Run UNSW CSE commands from your local machine — fast, reliable, interactive.

PyPI version Python 3.10+ MIT License SSH ControlMaster rsync

English | 简体中文

Features · Comparison · Quick Start · Compliance

cselab REPL — interactive mode demo


Why cselab?

UNSW CSE students must run autotest, give, and other course commands on the CSE server (cse.unsw.edu.au). The typical workflow is:

  1. SSH into CSE server
  2. Edit code there (or manually copy files back and forth)
  3. Run the command
  4. Repeat

This is painful. You lose your local editor, extensions, and tools. Or you waste time copying files manually.

cselab lets you write code locally and run CSE commands as if you were on the server. One command syncs your files and executes remotely — your local VS Code / Vim stays untouched.

How It Works

Local Machine (your laptop)              CSE Server
┌─────────────────────────┐              ┌──────────────────────┐
│                         │   1. SSH     │                      │
│  ~/COMP1521/lab01/      │──────────────│  ControlMaster       │
│    hello.c              │  (once)      │  (persistent conn)   │
│    Makefile             │              │                      │
│                         │   2. rsync   │  ~/.cselab/          │
│                         │──────────────│    workspaces/       │
│                         │  (delta)     │      lab01-a3f2/     │
│                         │              │        hello.c       │
│                         │   3. ssh     │        Makefile      │
│                         │──────────────│                      │
│                         │  (exec)      │  $ 1521 autotest     │
│                         │              │                      │
│  Terminal:              │   4. output  │                      │
│  ✅ All tests passed    │◄─────────────│                      │
│                         │  (stream)    │                      │
└─────────────────────────┘              └──────────────────────┘

Step-by-step flow

When you run cselab run "1521 autotest":

  1. Connect — Establishes an SSH ControlMaster connection (reused across all subsequent commands, password entered only once)
  2. Syncrsync uploads your local directory to the server, using delta compression (only changed bytes are transferred)
  3. Execute — Runs your command on the server in the synced directory, with full interactive terminal support
  4. Stream — Output streams back to your terminal in real-time, exit code is preserved

Subsequent runs reuse the SSH connection (0ms reconnect) and rsync only transfers changes (sub-second for typical edits).

Installation

Requirements: Python 3.10+, rsync, ssh (pre-installed on macOS and most Linux)

One-line install (recommended):

curl -sSL https://raw.githubusercontent.com/Genius-Cai/cselab/master/install.sh | bash

Or via pip:

pip install cselab

Or clone and install locally:

git clone https://github.com/Genius-Cai/cselab.git
cd cselab
pip install .

Quick Start

# 1. One-time setup
cselab init
# Enter your zID and password when prompted

# 2. Go to your assignment directory
cd ~/COMP1521/lab01

# 3. Run any CSE command
cselab run "1521 autotest"

That's it. Your local files are synced and the command runs on CSE.

Interactive Mode

Just type cselab with no arguments to enter the REPL:

$ cd ~/COMP1521/lab01
$ cselab

  cselab v0.2.0
  z5502277@cse.unsw.edu.au

  Type any CSE command. Ctrl+C to exit.

  Connecting... OK

⚡ 1521 autotest collatz
[sync] OK (0.1s)
5 tests passed 0 tests failed

⚡ give cs1521 lab01 collatz.c
[sync] OK (0.1s)
Submission received.

⚡ exit

Same commands as the CSE server — zero learning curve.

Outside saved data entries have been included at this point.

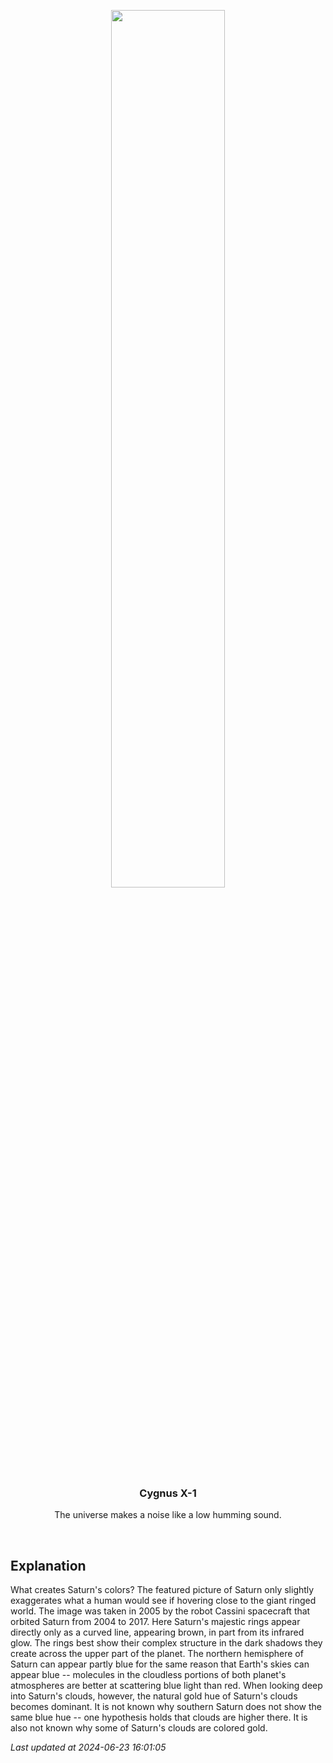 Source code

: <p align='center'>
    <img src='https://apod.nasa.gov/apod/image/2406/SaturnColors_CassiniSchmidt_960.jpg' width='60%' />
    <h3 align="center">Cygnus X-1</h3>
    <p align="center">The universe makes a noise like a low humming sound.</p>
</p>
<br/>

Explanation
--
What creates Saturn's colors?  The featured picture of Saturn only slightly exaggerates what a human would see if hovering close to the giant ringed world.   The image was taken in 2005 by the robot Cassini spacecraft that orbited Saturn from 2004 to 2017.  Here Saturn's majestic rings appear directly only as a curved line, appearing brown, in part from its infrared glow.  The rings best show their complex structure in the dark shadows they create across the upper part of the planet.   The northern hemisphere of Saturn can appear partly blue for the same reason that Earth's skies can appear blue -- molecules in the cloudless portions of both planet's atmospheres are better at scattering blue light than red.  When looking deep into Saturn's clouds, however, the natural gold hue of Saturn's clouds becomes dominant.   It is not known why southern Saturn does not show the same blue hue -- one hypothesis holds that clouds are higher there.   It is also not known why some of Saturn's clouds are colored gold.


*Last updated at 2024-06-23 16:01:05*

The headless mode still works for scripts and CI:

cselab run "1521 autotest collatz"

cselab headless mode — run any CSE command

Usage

cselab run <command>

Sync files + run command on CSE server.

cselab run "1521 autotest"             # sync + autotest
cselab run "2521 autotest"             # works with any course
cselab run "give cs1521 lab01 hello.c" # submit assignment
cselab run --no-sync "1521 classrun -sturec"  # skip sync for non-file commands

Example output:

[1/3] Connecting to cse.unsw.edu.au... OK (0.0s)
[2/3] Syncing files... OK (0.2s)
[3/3] Running: 1521 autotest
========================================
Test 1 - ... passed
Test 2 - ... passed
All tests passed!
========================================
Exit: OK

cselab pull

Download files from the server back to your local machine. Useful when the server generates output files.

cselab run "make"        # compile on server, generates binary
cselab pull              # pull generated files back

cselab watch <command>

Watch for local file changes and auto-run a command. Save a file, autotest runs automatically.

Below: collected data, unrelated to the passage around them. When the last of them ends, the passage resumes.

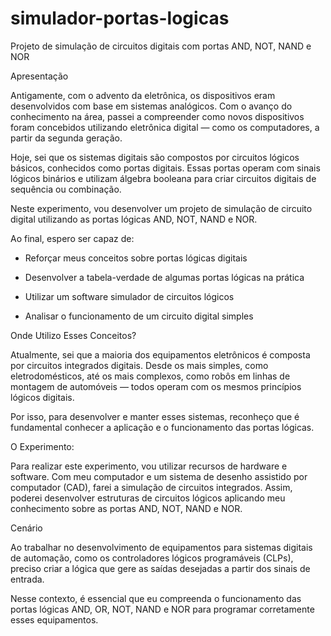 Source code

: # simulador-portas-logicas
Projeto de simulação de circuitos digitais com portas AND, NOT, NAND e NOR

Apresentação

Antigamente, com o advento da eletrônica, os dispositivos eram desenvolvidos com base em sistemas analógicos. Com o avanço do conhecimento na área, passei a compreender como novos dispositivos foram concebidos utilizando eletrônica digital — como os computadores, a partir da segunda geração.

Hoje, sei que os sistemas digitais são compostos por circuitos lógicos básicos, conhecidos como portas digitais. Essas portas operam com sinais lógicos binários e utilizam álgebra booleana para criar circuitos digitais de sequência ou combinação.

Neste experimento, vou desenvolver um projeto de simulação de circuito digital utilizando as portas lógicas AND, NOT, NAND e NOR.

Ao final, espero ser capaz de:

- Reforçar meus conceitos sobre portas lógicas digitais

- Desenvolver a tabela-verdade de algumas portas lógicas na prática

- Utilizar um software simulador de circuitos lógicos

- Analisar o funcionamento de um circuito digital simples

Onde Utilizo Esses Conceitos?

Atualmente, sei que a maioria dos equipamentos eletrônicos é composta por circuitos integrados digitais. Desde os mais simples, como eletrodomésticos, até os mais complexos, como robôs em linhas de montagem de automóveis — todos operam com os mesmos princípios lógicos digitais.

Por isso, para desenvolver e manter esses sistemas, reconheço que é fundamental conhecer a aplicação e o funcionamento das portas lógicas.

O Experimento:

Para realizar este experimento, vou utilizar recursos de hardware e software. Com meu computador e um sistema de desenho assistido por computador (CAD), farei a simulação de circuitos integrados. Assim, poderei desenvolver estruturas de circuitos lógicos aplicando meu conhecimento sobre as portas AND, NOT, NAND e NOR.

Cenário

Ao trabalhar no desenvolvimento de equipamentos para sistemas digitais de automação, como os controladores lógicos programáveis (CLPs), preciso criar a lógica que gere as saídas desejadas a partir dos sinais de entrada.

Nesse contexto, é essencial que eu compreenda o funcionamento das portas lógicas AND, OR, NOT, NAND e NOR para programar corretamente esses equipamentos.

cselab watch "1521 autotest"
# Now edit hello.c in your editor, save, and autotest runs automatically

cselab ssh

Open an interactive SSH session directly in your synced workspace directory.

cselab ssh
# You're now in a shell on CSE, in the same directory as your local files

cselab sync

Sync files without running a command.

cselab sync

Other commands

cselab config       # show config file location and contents
cselab clean        # remove all remote workspace directories
cselab disconnect   # close SSH connection
cselab --help       # full help

Configuration

Config file: ~/.config/cselab/config.toml

[server]
host = "cse.unsw.edu.au"
port = 22
user = "z5555555"  # your zID

[auth]
method = "password"
password = "your_password"  # optional, will prompt if missing

# Alternative: SSH key auth (no password needed)
# [auth]
# method = "key"
# key_path = "~/.ssh/id_rsa"

[sync]
# Directories excluded from sync (in addition to .gitignore)
exclude = [".git", "__pycache__", "node_modules", ".venv", "target"]

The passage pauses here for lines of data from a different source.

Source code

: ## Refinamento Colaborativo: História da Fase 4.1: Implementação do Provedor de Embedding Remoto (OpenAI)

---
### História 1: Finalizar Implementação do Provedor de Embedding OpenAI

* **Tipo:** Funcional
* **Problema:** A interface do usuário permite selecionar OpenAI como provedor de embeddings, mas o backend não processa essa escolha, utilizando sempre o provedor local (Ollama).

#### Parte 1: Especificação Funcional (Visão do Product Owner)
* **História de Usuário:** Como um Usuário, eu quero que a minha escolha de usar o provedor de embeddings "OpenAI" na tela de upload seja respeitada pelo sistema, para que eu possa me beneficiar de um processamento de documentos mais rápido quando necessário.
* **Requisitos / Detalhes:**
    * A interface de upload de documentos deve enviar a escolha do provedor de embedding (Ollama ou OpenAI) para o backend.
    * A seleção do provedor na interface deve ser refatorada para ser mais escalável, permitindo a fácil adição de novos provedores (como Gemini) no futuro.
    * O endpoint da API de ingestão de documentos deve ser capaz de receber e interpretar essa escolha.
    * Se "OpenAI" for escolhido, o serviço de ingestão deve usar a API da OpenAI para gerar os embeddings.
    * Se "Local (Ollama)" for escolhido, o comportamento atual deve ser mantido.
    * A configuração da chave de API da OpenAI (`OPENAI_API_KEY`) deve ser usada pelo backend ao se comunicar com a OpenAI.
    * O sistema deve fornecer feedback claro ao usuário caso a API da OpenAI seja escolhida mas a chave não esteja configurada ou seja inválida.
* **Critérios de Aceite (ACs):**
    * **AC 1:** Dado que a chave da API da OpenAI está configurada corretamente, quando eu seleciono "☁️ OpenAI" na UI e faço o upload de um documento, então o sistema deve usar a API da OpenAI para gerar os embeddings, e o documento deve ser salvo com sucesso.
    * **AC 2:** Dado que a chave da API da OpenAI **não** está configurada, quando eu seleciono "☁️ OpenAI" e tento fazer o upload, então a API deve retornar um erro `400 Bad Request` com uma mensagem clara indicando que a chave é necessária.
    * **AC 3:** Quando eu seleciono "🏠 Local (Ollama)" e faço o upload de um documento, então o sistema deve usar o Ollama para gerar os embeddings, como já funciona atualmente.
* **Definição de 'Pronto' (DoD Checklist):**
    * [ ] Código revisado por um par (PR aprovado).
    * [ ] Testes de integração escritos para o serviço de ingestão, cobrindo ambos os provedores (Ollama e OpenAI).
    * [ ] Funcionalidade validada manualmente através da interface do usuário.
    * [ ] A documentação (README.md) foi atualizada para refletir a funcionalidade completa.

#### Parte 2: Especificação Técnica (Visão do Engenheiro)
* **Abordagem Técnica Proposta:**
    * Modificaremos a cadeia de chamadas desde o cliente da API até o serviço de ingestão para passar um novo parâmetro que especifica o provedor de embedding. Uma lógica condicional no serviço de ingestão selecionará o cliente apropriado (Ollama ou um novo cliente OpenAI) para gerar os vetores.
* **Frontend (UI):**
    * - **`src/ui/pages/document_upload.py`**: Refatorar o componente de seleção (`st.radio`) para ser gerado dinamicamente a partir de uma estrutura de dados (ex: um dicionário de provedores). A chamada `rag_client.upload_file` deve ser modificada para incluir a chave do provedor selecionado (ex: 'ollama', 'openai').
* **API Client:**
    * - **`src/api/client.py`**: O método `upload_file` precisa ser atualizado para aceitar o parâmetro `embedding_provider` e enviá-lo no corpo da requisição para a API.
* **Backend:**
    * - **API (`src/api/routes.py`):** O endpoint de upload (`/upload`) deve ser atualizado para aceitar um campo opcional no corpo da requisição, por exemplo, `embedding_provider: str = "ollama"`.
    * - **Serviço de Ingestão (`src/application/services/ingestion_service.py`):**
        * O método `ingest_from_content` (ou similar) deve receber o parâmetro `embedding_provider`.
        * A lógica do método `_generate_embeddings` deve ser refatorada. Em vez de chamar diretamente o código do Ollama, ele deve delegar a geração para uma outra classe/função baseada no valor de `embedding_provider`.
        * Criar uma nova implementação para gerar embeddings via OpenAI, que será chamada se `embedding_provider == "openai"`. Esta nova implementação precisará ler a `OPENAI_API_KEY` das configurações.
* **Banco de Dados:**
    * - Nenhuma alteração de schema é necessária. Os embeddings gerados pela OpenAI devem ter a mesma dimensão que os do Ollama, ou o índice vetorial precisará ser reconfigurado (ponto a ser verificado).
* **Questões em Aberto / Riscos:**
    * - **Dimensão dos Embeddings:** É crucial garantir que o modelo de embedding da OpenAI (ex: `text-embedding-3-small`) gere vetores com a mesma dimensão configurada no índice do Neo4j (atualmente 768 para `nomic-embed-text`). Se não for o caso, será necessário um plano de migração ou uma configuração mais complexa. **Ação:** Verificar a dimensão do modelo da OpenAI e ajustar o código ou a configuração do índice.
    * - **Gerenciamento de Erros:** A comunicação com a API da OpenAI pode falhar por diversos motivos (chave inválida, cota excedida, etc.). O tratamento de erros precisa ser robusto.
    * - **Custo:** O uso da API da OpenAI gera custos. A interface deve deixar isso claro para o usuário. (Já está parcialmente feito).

cselab respects .gitignore and .ignore files — directories like node_modules/ and __pycache__/ are automatically excluded from sync.

How cselab Helps Students

The problem

CSE students face a daily friction loop:

  • SSH + remote editing — You lose VS Code, your extensions, copilot, your muscle memory. Editing in vim over SSH is a skill barrier unrelated to the course material.
  • Manual file copyscp files back and forth before every autotest. Easy to forget, easy to test stale code.
  • Slow iteration — Each cycle (edit → copy → test) takes 30-60 seconds. Over a 10-week term, this adds up to hours of wasted time.
  • No local tooling — Can't use local debuggers, linters, or formatters on code that must run on CSE.

What cselab enables

  • Stay in your editor. Write code in VS Code, Cursor, or any local editor with full language support and extensions.
  • One-command testing. cselab run "1521 autotest" replaces the entire SSH-copy-run cycle.
  • Sub-second iteration. After the first run, syncing a single file change takes ~0.1s. Edit, save, test — near-instant feedback.
  • Watch mode. cselab watch "1521 autotest" makes it fully automatic — save file, see test results.
  • Focus on learning. Remove the tooling friction so students can focus on the actual course content: C, data structures, algorithms — not SSH workflows.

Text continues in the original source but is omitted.